Esta planta, que se ubicará en el Polígono de los Huertos de la localidad, compartirá protagonismo con las que se instalarán en Ejea y Gelsa, estas dos últimas también de extracción. Se trata de un proyecto global que está impulsado por Arento, el mayor grupo cooperativo de Aragón, y que integrará todas las fases del proceso, desde el cultivo de plantas oleaginosas hasta la comercialización del combustible, pasando por su transformación. Una iniciativa que supondrá una inversión de 25 millones de euros --subvencionados entre Arento, la Federación Aragonesa de Cooperativas Agrarias (FACA), el Instituto de Desarrollo Energético (Idae), el grupo Ebroil y la sociedad de capital riesgo Savia--, que será una realidad a partir de otoño del 2008 y que permitirá crear 250 puestos de trabajo.

Se prevé que en la planta zufariense se podrán producir alrededor de 50.000 toneladas de biodiésel al año gracias a la utilización de cultivos como el girasol, aunque posteriormente se diversificará con otros, como la colza. Un proceso que permitirá mantener unas 50.000 hectáreas de regadío en Aragón, según Fernando Marcén, gerente de la Cooperativa de Zuera, ya que la producción de la materia prima no se centra únicamente en los campos zufarienses, sino que se traerá desde distintos puntos de la Comunidad, ya que Arento aglutina a 160 cooperativas aragonesas, que agrupan a 53.000 agricultores y 750.000 hectáreas de cultivo.
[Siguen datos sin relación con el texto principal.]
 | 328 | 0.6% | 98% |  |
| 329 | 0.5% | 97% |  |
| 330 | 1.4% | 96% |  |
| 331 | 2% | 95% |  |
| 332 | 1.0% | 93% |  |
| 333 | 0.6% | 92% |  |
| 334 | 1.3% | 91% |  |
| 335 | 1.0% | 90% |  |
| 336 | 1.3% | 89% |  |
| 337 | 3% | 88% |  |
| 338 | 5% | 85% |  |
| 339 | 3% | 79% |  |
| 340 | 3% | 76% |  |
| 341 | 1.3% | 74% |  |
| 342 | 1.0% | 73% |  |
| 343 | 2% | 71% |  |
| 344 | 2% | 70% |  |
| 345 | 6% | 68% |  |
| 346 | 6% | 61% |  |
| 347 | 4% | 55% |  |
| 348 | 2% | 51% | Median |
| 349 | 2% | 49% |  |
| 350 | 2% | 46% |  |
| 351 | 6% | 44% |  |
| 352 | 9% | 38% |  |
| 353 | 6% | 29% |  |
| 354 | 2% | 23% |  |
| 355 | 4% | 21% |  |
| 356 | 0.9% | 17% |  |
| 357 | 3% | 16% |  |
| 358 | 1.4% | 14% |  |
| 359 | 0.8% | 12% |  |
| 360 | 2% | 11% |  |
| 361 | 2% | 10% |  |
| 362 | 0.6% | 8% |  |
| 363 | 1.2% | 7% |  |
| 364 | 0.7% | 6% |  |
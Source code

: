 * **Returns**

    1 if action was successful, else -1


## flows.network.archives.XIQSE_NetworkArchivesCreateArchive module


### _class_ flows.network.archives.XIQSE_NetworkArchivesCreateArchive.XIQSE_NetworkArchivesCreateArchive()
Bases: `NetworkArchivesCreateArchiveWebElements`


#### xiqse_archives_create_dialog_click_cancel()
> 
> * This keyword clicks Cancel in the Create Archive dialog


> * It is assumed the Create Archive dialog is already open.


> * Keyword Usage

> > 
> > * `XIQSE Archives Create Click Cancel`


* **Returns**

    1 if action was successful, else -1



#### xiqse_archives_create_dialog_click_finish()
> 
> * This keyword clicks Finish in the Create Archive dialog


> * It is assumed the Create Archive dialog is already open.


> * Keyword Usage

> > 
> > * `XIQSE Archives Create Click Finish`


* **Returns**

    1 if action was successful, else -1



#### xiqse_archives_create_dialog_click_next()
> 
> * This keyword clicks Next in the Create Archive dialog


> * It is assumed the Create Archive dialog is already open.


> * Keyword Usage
El objetivo de este proyecto es, según Fernando Marcén, "ofrecer a los agricultores alternativas a los cultivos tradicionales, especialmente al maíz, cuyas producciones han caído poderosamente". Además, este nuevo combustible cumple "con las directrices del Protocolo de Kioto, que establece que se reduzcan las emisiones de CO2, que en un 40% provienen de los vehículos. Sin embargo, el biodiésel no es contaminante", asevera Marcén.

El siguiente paso es "comenzar a aprobar los proyectos de ingeniería", dice Marcén, y comenzar a construir la planta zufariense.